Tunnl unifies voter, consumer, professional, and media data, enriched by our proprietary models, into a single identity graph. Then it connects that data to research, insights, activation, and measurement in one workflow, with activation across 15+ direct media integrations. Audiences are constructed against a complete picture of real Americans across the full lifecycle, not a single data source viewed in isolation.

How is this different from other audience data providers?

Most providers start with demographic segments or behavioral proxies and work backward toward intent. Tunnl starts with real, observed data and real human opinion, and works forward toward an addressable audience. That's a fundamentally different architecture, and it produces a fundamentally different signal.

Dimension

Typical provider

Tunnl

Number of data inputs

One or two sources

Voter, consumer, professional, TV/media, plus 23,000+ models

Foundation

Often synthetic or proxy data

Observed behavior + real survey responses

Structure

Disconnected files

Single connected identity graph

What it tells you

Who someone is, in the past

What people believe and do now, and who else is like them

The loop

Stops at delivery

Research → audience → activation → measurement

Why does it matter that the stack starts with real signals?

Because AI models are only as accurate as the data they train on. When audience data is synthesized from internet content or other AI outputs, it reflects the most common views and it misses emerging shifts, minority opinions, or the nuanced positions real people actually hold. You end up learning what AI predicts people think, not what they actually do.
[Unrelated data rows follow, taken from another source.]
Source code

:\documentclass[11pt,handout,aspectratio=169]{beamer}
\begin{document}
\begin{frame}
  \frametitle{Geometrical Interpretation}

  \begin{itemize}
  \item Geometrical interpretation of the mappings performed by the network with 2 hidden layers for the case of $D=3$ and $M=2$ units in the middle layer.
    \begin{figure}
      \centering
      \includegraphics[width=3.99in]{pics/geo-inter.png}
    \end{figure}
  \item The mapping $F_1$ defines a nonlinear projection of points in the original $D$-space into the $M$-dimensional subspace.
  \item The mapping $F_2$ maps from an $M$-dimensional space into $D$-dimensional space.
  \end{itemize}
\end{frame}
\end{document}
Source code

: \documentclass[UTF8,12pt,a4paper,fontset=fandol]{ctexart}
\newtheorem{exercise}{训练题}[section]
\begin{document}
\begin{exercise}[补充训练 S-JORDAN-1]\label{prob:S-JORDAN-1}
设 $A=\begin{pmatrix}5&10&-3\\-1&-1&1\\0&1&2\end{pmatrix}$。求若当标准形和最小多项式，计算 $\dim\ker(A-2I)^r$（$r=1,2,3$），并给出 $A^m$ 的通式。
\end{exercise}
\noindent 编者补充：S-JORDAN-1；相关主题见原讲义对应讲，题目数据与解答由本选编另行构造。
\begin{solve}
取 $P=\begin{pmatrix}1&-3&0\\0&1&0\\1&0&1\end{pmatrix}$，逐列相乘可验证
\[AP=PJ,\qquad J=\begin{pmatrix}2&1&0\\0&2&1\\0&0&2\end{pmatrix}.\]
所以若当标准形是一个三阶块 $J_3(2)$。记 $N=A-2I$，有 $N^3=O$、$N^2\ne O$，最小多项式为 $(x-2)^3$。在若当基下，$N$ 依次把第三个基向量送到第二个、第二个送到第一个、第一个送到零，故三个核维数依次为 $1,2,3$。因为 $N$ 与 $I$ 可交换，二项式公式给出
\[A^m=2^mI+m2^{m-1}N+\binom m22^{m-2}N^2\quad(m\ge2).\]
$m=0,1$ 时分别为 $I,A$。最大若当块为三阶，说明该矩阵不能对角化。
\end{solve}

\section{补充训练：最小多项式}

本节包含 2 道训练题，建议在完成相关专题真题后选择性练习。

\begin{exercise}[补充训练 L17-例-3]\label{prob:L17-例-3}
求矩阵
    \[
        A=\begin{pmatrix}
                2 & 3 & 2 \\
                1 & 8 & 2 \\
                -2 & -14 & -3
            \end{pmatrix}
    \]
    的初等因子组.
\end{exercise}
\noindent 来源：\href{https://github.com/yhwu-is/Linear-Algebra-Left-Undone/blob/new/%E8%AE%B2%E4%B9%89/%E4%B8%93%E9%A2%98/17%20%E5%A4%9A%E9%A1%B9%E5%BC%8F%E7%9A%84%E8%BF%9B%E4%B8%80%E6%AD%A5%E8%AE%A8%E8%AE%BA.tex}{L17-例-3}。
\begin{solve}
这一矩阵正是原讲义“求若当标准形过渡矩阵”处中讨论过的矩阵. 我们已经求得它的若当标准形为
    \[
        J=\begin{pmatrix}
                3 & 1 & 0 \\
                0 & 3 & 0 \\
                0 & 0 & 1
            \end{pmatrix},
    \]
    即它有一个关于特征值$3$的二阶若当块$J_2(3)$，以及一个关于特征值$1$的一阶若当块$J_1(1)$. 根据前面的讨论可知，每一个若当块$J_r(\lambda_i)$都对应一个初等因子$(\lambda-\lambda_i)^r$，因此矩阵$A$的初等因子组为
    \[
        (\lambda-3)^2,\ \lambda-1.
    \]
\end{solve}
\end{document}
Tunnl's stack is built from things that genuinely happened and answers real people genuinely gave. That's what lets it capture regional variation, heterodox views, and fast-moving sentiment shifts. We can track not just where people are today, but how they've moved over more than a decade. If you're a brand navigating a trust crisis, an advocacy group trying to move a policy, or an organization with an emerging product, you need data that reflects reality, not a probabilistic reconstruction of it.

Every model in the platform traces back to a real signal. So when your team sees an insight in the Tunnl Platform, it's a reflection of what real Americans actually do and believe — not what an AI guessed based on what it read online.